→ Study material:
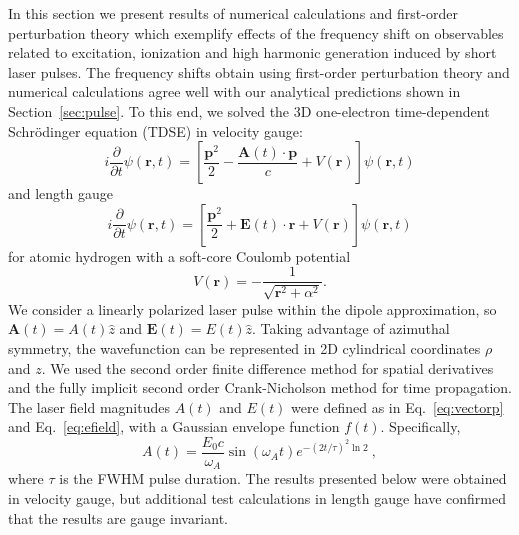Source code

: In this section we present results of numerical calculations and first-order perturbation theory which exemplify effects of the frequency shift on observables related to excitation, ionization and high harmonic generation induced by short laser pulses. The frequency shifts obtain using first-order perturbation theory and numerical calculations agree well with our analytical predictions shown in 
Section~\ref{sec:pulse}. To this end, we solved the 3D one-electron time-dependent Schr\"odinger equation (TDSE) in velocity gauge:
\begin{equation}
i\frac{\partial}{\partial t}\psi(\mathbf{r},t) = \left[\frac{\mathbf{p}^2}{2} - \frac{\mathbf{A}(t) \cdot \mathbf{p}}{c} + V(\mathbf{r})\right]\psi(\mathbf{r},t)
\end{equation}
and length gauge
\begin{equation}
i\frac{\partial}{\partial t}\psi(\mathbf{r},t) = \left[\frac{\mathbf{p}^2}{2} + \mathbf{E}(t) \cdot \mathbf{\mathbf{r}} + V(\mathbf{r})\right]\psi(\mathbf{r},t)
\end{equation}
for atomic hydrogen with a soft-core Coulomb potential
\begin{equation}
V(\mathbf{r}) = -\frac{1}{\sqrt{\mathbf{r}^2+\alpha ^2}}.
\end{equation}
We consider a linearly polarized laser pulse within the dipole approximation, so $\mathbf{A}(t)=A(t)\hat{z}$ and $\mathbf{E}(t)=E(t)\hat{z}$. Taking advantage of azimuthal symmetry, the wavefunction can be represented in 2D cylindrical coordinates $\rho$ and $z$. We used the second order finite difference method for spatial derivatives and the fully implicit second order Crank-Nicholson method for time propagation.
The laser field magnitudes $A(t)$ and $E(t)$ were defined as in Eq.~\ref{eq:vectorp} and Eq.~\ref{eq:efield}, with a Gaussian envelope function $f(t)$.
Specifically,
\begin{equation}
\label{eq:numericalVecPot}
A(t) = \frac{E_0c}{\omega_A}\sin(\omega_A t)e^{-(2t/\tau)^2\ln 2} ~,
\end{equation}
where $\tau$ is the FWHM pulse duration. The results presented below were obtained in velocity gauge, but additional test calculations in length gauge have confirmed that the results are gauge invariant.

→ Required action: Set down, word for word, the full listing above, and carry over no pictures.

→ Response area:
Source code

: In this section we present results of numerical calculations and first-order perturbation theory which exemplify effects of the frequency shift on observables related to excitation, ionization and high harmonic generation induced by short laser pulses. The frequency shifts obtain using first-order perturbation theory and numerical calculations agree well with our analytical predictions shown in 
Section~\ref{sec:pulse}. To this end, we solved the 3D one-electron time-dependent Schr\"odinger equation (TDSE) in velocity gauge:
\begin{equation}
i\frac{\partial}{\partial t}\psi(\mathbf{r},t) = \left[\frac{\mathbf{p}^2}{2} - \frac{\mathbf{A}(t) \cdot \mathbf{p}}{c} + V(\mathbf{r})\right]\psi(\mathbf{r},t)
\end{equation}
and length gauge
\begin{equation}
i\frac{\partial}{\partial t}\psi(\mathbf{r},t) = \left[\frac{\mathbf{p}^2}{2} + \mathbf{E}(t) \cdot \mathbf{\mathbf{r}} + V(\mathbf{r})\right]\psi(\mathbf{r},t)
\end{equation}
for atomic hydrogen with a soft-core Coulomb potential
\begin{equation}
V(\mathbf{r}) = -\frac{1}{\sqrt{\mathbf{r}^2+\alpha ^2}}.
\end{equation}
We consider a linearly polarized laser pulse within the dipole approximation, so $\mathbf{A}(t)=A(t)\hat{z}$ and $\mathbf{E}(t)=E(t)\hat{z}$. Taking advantage of azimuthal symmetry, the wavefunction can be represented in 2D cylindrical coordinates $\rho$ and $z$. We used the second order finite difference method for spatial derivatives and the fully implicit second order Crank-Nicholson method for time propagation.
The laser field magnitudes $A(t)$ and $E(t)$ were defined as in Eq.~\ref{eq:vectorp} and Eq.~\ref{eq:efield}, with a Gaussian envelope function $f(t)$.
Specifically,
\begin{equation}
\label{eq:numericalVecPot}
A(t) = \frac{E_0c}{\omega_A}\sin(\omega_A t)e^{-(2t/\tau)^2\ln 2} ~,
\end{equation}
where $\tau$ is the FWHM pulse duration. The results presented below were obtained in velocity gauge, but additional test calculations in length gauge have confirmed that the results are gauge invariant.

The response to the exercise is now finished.